With regard to the standoff at Wat Phra Dhammakaya, the Thai Alliance for Human Rights repeats its statement that the siege of the temple using 4,000 military, police, and investigative officers is a dangerous overreaction. The stated goal is to charge one person, the honorary Abbot, with embezzlement and money laundering. This is a nonviolent crime and the money has already been returned. At the time of our first statement, one person had already died: a girl accidentally run over by a military vehicle. Now two more have died as a result of the standoff – one person near the temple hung himself in protest of Prayut’s use of Article 44 to siege the temple; and one woman, a layperson protesting within the temple, had an asthma attack, and because of the checkpoints, medical personnel could not reach her in time. So three have died despite the fact that officers carry no lethal weapons and have acted with restraint and the monks and laypeople also have vowed to be peaceful. Again, it is almost inevitable that an operation of this magnitude will have collateral damage (unintended damage to innocent people not the target of the operation). Is it really worth the Thai authorities’s dedicated resources so far? Add to this, the fact that the tens of thousands of temple members currently can’t use the beautiful temple they built with their own funds to practice their preferred brand of Buddhism. And the livelihoods of those living and working in the area suffer because they can’t get to work. The Abbot has almost certainly already escaped, so what is the point of continuing to surround the temple? Who is being punished now? It is not the abbot, but all the tens of thousands of temple members. It appears to be the harassment of a religion that is unpopular with many, including and especially those now in power.

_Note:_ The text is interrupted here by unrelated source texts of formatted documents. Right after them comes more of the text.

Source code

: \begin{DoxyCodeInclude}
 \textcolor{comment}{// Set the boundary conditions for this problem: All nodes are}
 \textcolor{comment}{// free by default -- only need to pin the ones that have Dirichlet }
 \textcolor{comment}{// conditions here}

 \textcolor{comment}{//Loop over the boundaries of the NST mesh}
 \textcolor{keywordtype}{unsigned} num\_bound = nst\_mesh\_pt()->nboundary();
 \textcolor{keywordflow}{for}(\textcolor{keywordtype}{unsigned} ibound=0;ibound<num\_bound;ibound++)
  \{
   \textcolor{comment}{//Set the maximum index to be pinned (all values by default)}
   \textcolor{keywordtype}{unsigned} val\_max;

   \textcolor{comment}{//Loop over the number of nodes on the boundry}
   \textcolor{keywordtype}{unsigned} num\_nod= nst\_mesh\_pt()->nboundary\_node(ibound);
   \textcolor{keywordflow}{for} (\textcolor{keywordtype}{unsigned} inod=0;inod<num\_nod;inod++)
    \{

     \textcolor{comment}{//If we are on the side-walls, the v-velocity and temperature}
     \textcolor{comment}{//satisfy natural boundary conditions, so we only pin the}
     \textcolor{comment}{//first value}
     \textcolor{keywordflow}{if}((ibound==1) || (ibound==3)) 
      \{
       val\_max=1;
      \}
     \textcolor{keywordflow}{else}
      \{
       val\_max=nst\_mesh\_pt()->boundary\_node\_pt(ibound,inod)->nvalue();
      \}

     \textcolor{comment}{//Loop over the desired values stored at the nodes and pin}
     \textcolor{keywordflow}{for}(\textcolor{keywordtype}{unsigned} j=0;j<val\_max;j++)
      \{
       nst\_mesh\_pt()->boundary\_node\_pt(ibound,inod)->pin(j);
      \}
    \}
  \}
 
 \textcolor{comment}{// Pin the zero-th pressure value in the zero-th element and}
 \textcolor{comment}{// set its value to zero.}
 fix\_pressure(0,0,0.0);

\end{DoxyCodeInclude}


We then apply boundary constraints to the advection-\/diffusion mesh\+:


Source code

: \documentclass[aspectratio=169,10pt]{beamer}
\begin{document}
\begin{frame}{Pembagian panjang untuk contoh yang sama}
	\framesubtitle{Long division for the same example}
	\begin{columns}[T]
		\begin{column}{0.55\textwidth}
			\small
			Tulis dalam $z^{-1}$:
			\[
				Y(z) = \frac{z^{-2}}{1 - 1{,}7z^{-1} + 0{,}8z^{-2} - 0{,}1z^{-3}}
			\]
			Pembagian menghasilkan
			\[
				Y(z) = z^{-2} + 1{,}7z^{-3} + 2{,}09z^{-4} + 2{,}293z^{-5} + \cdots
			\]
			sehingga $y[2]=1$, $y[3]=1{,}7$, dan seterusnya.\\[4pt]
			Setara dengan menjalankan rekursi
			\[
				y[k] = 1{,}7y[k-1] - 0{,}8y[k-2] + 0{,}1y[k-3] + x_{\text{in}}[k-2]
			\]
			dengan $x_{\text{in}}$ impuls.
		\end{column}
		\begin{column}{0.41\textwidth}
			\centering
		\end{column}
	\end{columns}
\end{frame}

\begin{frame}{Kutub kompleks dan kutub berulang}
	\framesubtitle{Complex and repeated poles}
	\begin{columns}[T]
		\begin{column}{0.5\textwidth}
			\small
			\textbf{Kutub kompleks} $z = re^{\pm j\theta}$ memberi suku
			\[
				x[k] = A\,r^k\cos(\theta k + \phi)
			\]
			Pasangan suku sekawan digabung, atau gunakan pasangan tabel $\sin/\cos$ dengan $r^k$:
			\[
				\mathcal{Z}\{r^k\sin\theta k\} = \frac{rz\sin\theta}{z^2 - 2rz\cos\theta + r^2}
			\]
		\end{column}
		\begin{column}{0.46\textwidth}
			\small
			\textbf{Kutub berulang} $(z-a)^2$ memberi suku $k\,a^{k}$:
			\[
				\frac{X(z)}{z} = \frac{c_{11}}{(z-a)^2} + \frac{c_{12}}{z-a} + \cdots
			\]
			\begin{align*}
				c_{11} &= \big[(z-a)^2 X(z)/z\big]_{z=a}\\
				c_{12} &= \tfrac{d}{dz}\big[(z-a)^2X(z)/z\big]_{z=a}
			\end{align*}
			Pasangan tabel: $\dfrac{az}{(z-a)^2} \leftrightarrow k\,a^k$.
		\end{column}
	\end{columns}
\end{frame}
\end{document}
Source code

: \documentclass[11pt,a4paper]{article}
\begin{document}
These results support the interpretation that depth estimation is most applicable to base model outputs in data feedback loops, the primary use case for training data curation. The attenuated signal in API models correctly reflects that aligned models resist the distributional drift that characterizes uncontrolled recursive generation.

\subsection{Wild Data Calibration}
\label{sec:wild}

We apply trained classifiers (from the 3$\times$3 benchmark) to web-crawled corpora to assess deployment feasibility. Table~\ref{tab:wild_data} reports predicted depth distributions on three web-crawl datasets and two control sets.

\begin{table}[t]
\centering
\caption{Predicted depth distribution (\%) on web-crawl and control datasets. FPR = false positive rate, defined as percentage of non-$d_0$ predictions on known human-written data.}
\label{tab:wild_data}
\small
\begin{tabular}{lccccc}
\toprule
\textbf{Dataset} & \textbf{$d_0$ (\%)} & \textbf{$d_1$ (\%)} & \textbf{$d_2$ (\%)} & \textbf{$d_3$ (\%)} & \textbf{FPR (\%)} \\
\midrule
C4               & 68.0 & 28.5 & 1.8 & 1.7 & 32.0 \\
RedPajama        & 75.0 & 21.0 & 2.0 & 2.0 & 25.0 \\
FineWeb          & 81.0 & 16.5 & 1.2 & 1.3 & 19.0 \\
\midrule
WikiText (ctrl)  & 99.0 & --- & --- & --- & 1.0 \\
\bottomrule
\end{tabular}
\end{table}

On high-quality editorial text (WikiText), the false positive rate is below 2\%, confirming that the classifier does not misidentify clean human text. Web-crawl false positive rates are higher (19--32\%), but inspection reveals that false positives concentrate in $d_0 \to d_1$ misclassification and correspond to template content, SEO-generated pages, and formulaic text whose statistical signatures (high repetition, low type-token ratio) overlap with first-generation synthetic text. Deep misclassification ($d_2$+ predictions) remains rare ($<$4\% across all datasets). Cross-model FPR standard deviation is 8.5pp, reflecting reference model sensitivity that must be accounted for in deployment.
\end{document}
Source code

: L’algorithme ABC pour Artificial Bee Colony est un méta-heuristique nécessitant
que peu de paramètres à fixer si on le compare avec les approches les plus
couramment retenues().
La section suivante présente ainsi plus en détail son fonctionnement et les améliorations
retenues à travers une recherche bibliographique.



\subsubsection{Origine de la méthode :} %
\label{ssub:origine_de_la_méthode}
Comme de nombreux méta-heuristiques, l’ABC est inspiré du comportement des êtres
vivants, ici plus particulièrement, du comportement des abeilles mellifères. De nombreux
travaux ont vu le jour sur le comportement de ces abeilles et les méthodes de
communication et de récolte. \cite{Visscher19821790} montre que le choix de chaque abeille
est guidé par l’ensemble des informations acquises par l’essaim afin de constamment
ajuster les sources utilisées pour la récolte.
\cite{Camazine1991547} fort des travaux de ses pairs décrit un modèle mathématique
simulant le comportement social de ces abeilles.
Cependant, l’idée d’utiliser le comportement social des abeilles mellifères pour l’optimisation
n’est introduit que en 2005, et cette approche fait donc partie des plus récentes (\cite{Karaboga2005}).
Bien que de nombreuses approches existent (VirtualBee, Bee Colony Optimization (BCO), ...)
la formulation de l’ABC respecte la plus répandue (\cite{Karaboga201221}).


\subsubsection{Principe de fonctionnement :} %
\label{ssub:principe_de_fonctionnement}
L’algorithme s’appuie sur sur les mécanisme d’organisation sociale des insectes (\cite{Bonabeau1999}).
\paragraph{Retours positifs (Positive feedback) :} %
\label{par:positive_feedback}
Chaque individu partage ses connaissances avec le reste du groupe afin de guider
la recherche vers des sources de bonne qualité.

People ask why the Abbot doesn’t turn himself in and avoid all this mess, and why he has his tens of thousands of supporters defend him. I don’t know why because this is not my temple and not my religion. But these are foundational beliefs and matters of identity for tens of thousands. It is a mistake for the government to be threatening, or to appear to be threatening, a huge religious group. It is playing with fire.
On the other hand, maybe I do understand the resistance. There has been so much blatant unfairness under this junta government. A temple is sieged with 4,000 officers to catch one man who MIGHT have embezzled, while blatant nepotism in the Chan-o-cha family is excused. When the rules say that a monk considered friendly to Wat Phra Dhammakaya is to be the next Supreme Patriarch of Thai Buddhism, the junta government changes those rules, overriding the highest religious body, to appoint its own preferred Supreme Patriarch. The government brings seemingly frivolous charges against the former Prime Minister, Miss Yingluck Shinnawatra, and uses article 44 to freeze her assets. Many fear that the hunt for the Abbot is a pretext, and the ultimate goal is crushing and stealing the wealth of Wat Phra Dhammakaya. I know plenty of people who, when faced with summons from this junta government, fled the country. They had no faith that they would receive justice, and I can’t blame them. It is perhaps for similar reasons that Abbot is in hiding and that many (but not all) temple members appear to be OK with that.
If the government wants to build legitimacy and achieve reconciliation, it has to treat all groups equally. It can’t appear to be favoring one group of Buddhists and yet persecuting another. It can’t take its frustrations with one monk out on tens of thousands of laypeople. The Abbot has now been stripped of his rank by the new King. When and if he is found, he can have his day in court. But please show fairness by letting the laypeople go back to practicing their religion. And importantly, the government must vow that it will not use Article 44 to steal from the temple.
I keep hearing that this is about the rule of law, that all must see that no one is above the law. But if that is supposed to be the lesson, stop using Article 44! The application of ordinary laws would never have resulted in this huge siege with so many innocent bystanders affected. We are begging the Thai government to please consider the innocent lives, back away from this dangerous game, and create the conditions for the reconciliation of the groups in society which are currently so suspicious of each other.